Critics of Yucca and the Goshute site said the Utah project's approval would put the industry in a position to negotiate for a larger on-site storage area at Yucca's surface.

"From the industry's perspective, this allows them to say, 'Well, we can pay to move it ourselves to Utah, or we can ask DOE, 'Why don't you just set up a parking lot for it (at Yucca)?' " said NIRS executive director Michael Mariotte.

The Utah site licensing process may shed some light on what could be in store if the Energy Department turns in a Yucca license application.

Attorney Joe Egan, who represents Nevada on Yucca Mountain issues, said the state would learn a lot from Utah's case in its own fight against nuclear waste.

The issue of aircraft crashes will be relevant due to Yucca's proximity to Nellis Air Force Base. Egan also worked with Utah on its aircraft crash analysis and recommended experts for Utah to use on the issue, he said.

Loux said there are more flights and more artillery used at Nellis than at Hill Air Force Base.

"They (the board) are not going to be able to compare," Loux said.

Egan said the commission's licensing process was only supposed to take about two years but went on for nearly eight. This shows that anticipated schedules are not always possible to reach, he said.

"'I would be very surprised if the four-year (Yucca) time frame can be met," Egan said. "Private Fuel Storage sort of illustrates this in spades."

But Kraft said there is a clear difference between the projects.

"PFS is not under a statutory timetable," Kraft said. "Agencies are supposed to follow the law, we're all supposed to follow the law."

The Nuclear Waste Policy Act limits the commission to three years to review the Yucca application.

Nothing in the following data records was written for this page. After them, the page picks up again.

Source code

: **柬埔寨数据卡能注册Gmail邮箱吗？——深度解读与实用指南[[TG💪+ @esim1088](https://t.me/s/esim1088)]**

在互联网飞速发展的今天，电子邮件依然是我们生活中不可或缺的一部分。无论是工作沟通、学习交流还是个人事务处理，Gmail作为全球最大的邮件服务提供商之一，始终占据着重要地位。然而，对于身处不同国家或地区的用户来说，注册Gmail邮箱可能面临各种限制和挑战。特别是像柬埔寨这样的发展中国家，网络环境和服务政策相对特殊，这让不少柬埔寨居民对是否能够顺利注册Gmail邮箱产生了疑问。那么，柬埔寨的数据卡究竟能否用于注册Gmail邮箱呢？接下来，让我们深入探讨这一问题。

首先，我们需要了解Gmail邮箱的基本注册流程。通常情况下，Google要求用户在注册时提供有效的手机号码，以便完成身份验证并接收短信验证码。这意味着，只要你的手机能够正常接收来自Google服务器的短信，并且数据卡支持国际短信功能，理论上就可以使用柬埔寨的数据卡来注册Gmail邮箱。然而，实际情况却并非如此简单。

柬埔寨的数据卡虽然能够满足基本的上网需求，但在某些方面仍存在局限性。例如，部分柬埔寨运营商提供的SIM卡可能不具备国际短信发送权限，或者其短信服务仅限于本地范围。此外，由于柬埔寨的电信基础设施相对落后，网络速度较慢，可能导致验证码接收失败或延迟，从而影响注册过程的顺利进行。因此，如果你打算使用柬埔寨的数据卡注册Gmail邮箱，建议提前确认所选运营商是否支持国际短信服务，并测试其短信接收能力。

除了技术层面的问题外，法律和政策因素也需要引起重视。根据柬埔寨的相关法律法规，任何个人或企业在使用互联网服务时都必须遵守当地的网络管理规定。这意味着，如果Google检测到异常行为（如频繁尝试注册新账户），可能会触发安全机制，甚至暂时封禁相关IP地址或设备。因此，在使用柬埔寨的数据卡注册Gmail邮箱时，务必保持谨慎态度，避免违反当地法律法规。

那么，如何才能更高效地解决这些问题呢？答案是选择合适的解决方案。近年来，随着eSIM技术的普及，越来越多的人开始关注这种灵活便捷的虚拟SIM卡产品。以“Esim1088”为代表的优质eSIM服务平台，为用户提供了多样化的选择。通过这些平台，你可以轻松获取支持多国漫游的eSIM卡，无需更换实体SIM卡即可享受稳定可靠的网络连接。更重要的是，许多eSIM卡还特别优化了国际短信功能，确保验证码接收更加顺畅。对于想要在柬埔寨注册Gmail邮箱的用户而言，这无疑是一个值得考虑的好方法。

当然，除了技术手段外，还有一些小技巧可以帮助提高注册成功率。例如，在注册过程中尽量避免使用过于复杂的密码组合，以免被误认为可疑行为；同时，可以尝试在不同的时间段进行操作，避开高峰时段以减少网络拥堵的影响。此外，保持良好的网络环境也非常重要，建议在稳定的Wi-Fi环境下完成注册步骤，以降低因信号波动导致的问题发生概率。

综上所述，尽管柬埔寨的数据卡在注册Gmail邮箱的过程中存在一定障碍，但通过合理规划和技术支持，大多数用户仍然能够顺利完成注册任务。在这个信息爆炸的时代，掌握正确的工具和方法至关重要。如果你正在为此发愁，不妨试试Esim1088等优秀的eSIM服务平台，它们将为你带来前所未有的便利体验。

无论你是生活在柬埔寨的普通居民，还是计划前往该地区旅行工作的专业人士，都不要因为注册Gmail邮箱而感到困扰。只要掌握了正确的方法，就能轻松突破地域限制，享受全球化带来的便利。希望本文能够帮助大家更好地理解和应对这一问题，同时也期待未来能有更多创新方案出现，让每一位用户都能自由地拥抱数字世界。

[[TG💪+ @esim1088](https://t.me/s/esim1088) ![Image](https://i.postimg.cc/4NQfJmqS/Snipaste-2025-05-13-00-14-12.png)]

Congress can approve an additional year if needed. The department aims to submit the Yucca application by the end of this year.

Senate Minority Leader Harry Reid, D-Nev., does not believe that it would be more difficult to fight Yucca if waste is ultimately moved to the temporary site in bordering Utah, spokeswoman Tessa Hafen said.

"Sen. Reid doesn't believe Yucca will ever open," Hafen said.